Data for the task:
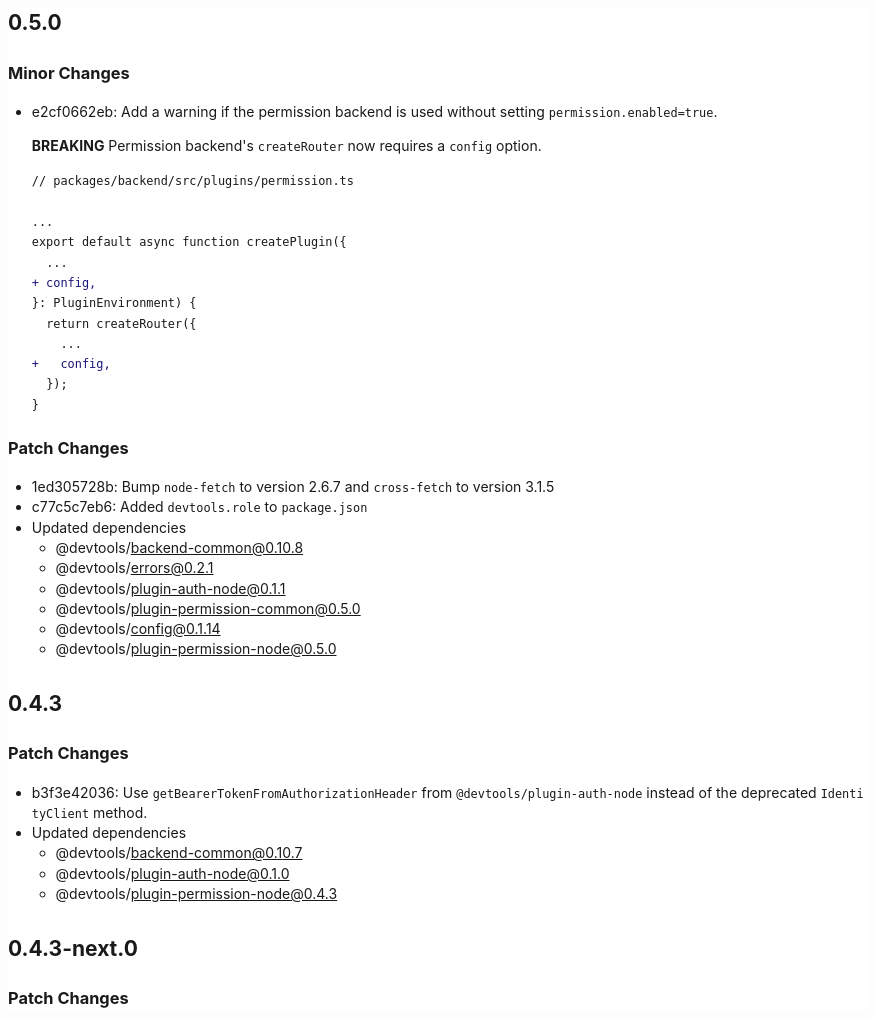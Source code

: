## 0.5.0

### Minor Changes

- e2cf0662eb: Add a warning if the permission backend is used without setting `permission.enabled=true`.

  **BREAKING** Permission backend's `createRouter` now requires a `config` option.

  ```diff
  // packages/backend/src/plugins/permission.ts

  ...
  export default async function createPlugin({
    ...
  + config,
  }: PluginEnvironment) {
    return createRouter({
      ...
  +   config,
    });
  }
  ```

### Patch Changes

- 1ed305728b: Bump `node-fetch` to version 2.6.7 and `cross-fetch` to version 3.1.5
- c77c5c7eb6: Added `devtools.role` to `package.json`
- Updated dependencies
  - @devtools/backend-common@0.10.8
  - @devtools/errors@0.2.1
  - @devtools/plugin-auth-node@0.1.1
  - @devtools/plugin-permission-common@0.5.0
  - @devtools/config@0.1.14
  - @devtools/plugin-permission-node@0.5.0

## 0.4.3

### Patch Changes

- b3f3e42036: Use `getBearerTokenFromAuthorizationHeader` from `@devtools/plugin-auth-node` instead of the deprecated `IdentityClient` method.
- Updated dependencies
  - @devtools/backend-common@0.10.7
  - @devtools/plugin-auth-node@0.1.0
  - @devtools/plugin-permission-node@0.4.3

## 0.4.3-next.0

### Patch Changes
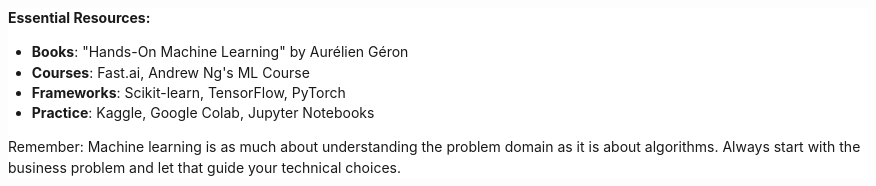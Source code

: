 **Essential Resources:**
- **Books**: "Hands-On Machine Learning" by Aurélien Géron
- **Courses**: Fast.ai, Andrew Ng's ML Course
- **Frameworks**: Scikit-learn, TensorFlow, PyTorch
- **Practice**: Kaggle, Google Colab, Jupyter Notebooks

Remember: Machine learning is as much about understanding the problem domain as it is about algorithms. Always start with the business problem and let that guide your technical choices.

Your instructions:
Give again exactly, and only, the lines above starting at the one with "- @devtools/plugin-permission-common@0.5.0" and ending at the one with "- @devtools/plugin-auth-node@0.1.0".

Exercise result:
  - @devtools/plugin-permission-common@0.5.0
  - @devtools/config@0.1.14
  - @devtools/plugin-permission-node@0.5.0

## 0.4.3

### Patch Changes

- b3f3e42036: Use `getBearerTokenFromAuthorizationHeader` from `@devtools/plugin-auth-node` instead of the deprecated `IdentityClient` method.
- Updated dependencies
  - @devtools/backend-common@0.10.7
  - @devtools/plugin-auth-node@0.1.0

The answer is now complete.